*** DATA ***

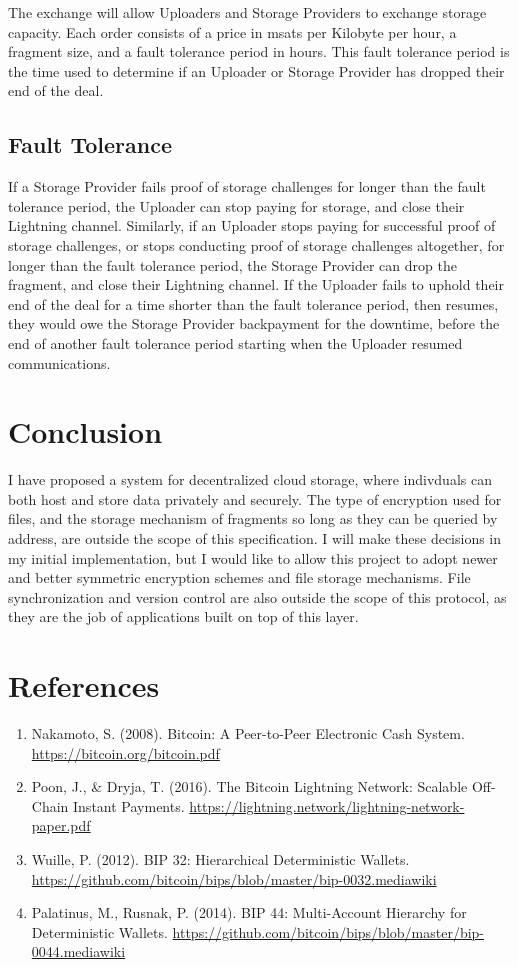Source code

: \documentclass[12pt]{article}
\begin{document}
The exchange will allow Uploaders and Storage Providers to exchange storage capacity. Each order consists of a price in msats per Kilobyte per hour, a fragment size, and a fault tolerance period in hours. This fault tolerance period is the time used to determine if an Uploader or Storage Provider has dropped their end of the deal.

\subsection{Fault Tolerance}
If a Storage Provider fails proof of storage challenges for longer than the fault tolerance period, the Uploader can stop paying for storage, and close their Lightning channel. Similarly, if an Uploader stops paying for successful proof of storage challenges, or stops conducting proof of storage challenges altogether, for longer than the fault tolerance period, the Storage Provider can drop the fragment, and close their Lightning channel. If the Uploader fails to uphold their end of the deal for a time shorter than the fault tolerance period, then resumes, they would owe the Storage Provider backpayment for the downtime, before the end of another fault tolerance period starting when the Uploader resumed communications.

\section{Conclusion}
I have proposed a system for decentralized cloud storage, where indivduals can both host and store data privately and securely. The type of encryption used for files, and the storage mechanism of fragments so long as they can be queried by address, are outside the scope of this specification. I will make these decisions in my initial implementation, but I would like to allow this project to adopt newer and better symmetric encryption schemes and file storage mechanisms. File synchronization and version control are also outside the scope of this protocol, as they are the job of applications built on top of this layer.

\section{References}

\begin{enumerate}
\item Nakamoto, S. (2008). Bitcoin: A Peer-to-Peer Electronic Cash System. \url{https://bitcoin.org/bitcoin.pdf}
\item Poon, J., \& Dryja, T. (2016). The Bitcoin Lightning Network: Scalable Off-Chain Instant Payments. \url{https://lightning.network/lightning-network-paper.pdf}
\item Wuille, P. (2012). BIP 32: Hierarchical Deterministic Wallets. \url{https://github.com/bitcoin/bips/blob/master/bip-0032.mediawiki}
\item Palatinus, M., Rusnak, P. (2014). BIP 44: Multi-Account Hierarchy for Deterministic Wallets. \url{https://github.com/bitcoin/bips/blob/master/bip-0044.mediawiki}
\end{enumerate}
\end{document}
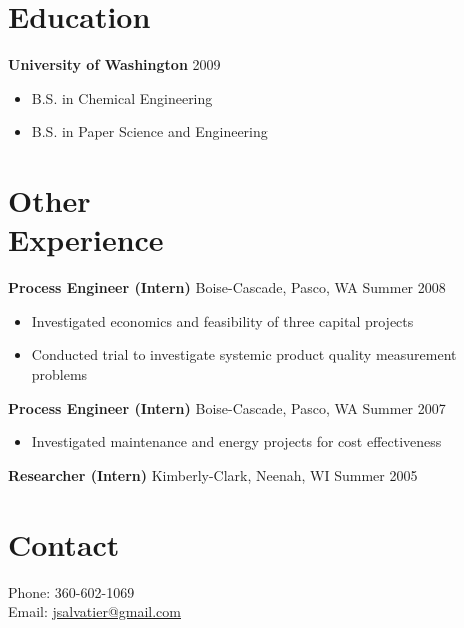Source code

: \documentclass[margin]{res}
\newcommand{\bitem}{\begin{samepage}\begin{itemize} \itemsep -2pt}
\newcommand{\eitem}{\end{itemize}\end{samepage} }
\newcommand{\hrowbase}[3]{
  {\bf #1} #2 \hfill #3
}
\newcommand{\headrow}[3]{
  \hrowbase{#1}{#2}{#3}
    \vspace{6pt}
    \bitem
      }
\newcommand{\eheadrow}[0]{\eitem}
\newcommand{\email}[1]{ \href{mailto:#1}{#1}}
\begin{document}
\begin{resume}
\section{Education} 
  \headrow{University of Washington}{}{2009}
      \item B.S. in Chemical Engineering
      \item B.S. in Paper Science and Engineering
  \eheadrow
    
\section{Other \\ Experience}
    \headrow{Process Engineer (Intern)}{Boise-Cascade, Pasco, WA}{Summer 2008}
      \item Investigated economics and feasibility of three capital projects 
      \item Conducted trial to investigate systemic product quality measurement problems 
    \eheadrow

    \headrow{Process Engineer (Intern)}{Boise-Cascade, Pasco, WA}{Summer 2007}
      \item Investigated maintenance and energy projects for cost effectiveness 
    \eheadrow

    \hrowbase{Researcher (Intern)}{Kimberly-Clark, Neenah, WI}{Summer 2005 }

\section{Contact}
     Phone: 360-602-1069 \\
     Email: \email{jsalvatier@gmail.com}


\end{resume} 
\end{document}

*** End of DATA ***

The data above must be reproduced exactly, without any of its pictures.

◆ **WRITTEN REPLY**:
Source code

: \documentclass[12pt]{article}
\begin{document}
The exchange will allow Uploaders and Storage Providers to exchange storage capacity. Each order consists of a price in msats per Kilobyte per hour, a fragment size, and a fault tolerance period in hours. This fault tolerance period is the time used to determine if an Uploader or Storage Provider has dropped their end of the deal.

\subsection{Fault Tolerance}
If a Storage Provider fails proof of storage challenges for longer than the fault tolerance period, the Uploader can stop paying for storage, and close their Lightning channel. Similarly, if an Uploader stops paying for successful proof of storage challenges, or stops conducting proof of storage challenges altogether, for longer than the fault tolerance period, the Storage Provider can drop the fragment, and close their Lightning channel. If the Uploader fails to uphold their end of the deal for a time shorter than the fault tolerance period, then resumes, they would owe the Storage Provider backpayment for the downtime, before the end of another fault tolerance period starting when the Uploader resumed communications.

\section{Conclusion}
I have proposed a system for decentralized cloud storage, where indivduals can both host and store data privately and securely. The type of encryption used for files, and the storage mechanism of fragments so long as they can be queried by address, are outside the scope of this specification. I will make these decisions in my initial implementation, but I would like to allow this project to adopt newer and better symmetric encryption schemes and file storage mechanisms. File synchronization and version control are also outside the scope of this protocol, as they are the job of applications built on top of this layer.

\section{References}

\begin{enumerate}
\item Nakamoto, S. (2008). Bitcoin: A Peer-to-Peer Electronic Cash System. \url{https://bitcoin.org/bitcoin.pdf}
\item Poon, J., \& Dryja, T. (2016). The Bitcoin Lightning Network: Scalable Off-Chain Instant Payments. \url{https://lightning.network/lightning-network-paper.pdf}
\item Wuille, P. (2012). BIP 32: Hierarchical Deterministic Wallets. \url{https://github.com/bitcoin/bips/blob/master/bip-0032.mediawiki}
\item Palatinus, M., Rusnak, P. (2014). BIP 44: Multi-Account Hierarchy for Deterministic Wallets. \url{https://github.com/bitcoin/bips/blob/master/bip-0044.mediawiki}
\end{enumerate}
\end{document}
Source code

: \documentclass[margin]{res}
\newcommand{\bitem}{\begin{samepage}\begin{itemize} \itemsep -2pt}
\newcommand{\eitem}{\end{itemize}\end{samepage} }
\newcommand{\hrowbase}[3]{
  {\bf #1} #2 \hfill #3
}
\newcommand{\headrow}[3]{
  \hrowbase{#1}{#2}{#3}
    \vspace{6pt}
    \bitem
      }
\newcommand{\eheadrow}[0]{\eitem}
\newcommand{\email}[1]{ \href{mailto:#1}{#1}}
\begin{document}
\begin{resume}
\section{Education} 
  \headrow{University of Washington}{}{2009}
      \item B.S. in Chemical Engineering
      \item B.S. in Paper Science and Engineering
  \eheadrow
    
\section{Other \\ Experience}
    \headrow{Process Engineer (Intern)}{Boise-Cascade, Pasco, WA}{Summer 2008}
      \item Investigated economics and feasibility of three capital projects 
      \item Conducted trial to investigate systemic product quality measurement problems 
    \eheadrow

    \headrow{Process Engineer (Intern)}{Boise-Cascade, Pasco, WA}{Summer 2007}
      \item Investigated maintenance and energy projects for cost effectiveness 
    \eheadrow

    \hrowbase{Researcher (Intern)}{Kimberly-Clark, Neenah, WI}{Summer 2005 }

\section{Contact}
     Phone: 360-602-1069 \\
     Email: \email{jsalvatier@gmail.com}


\end{resume} 
\end{document}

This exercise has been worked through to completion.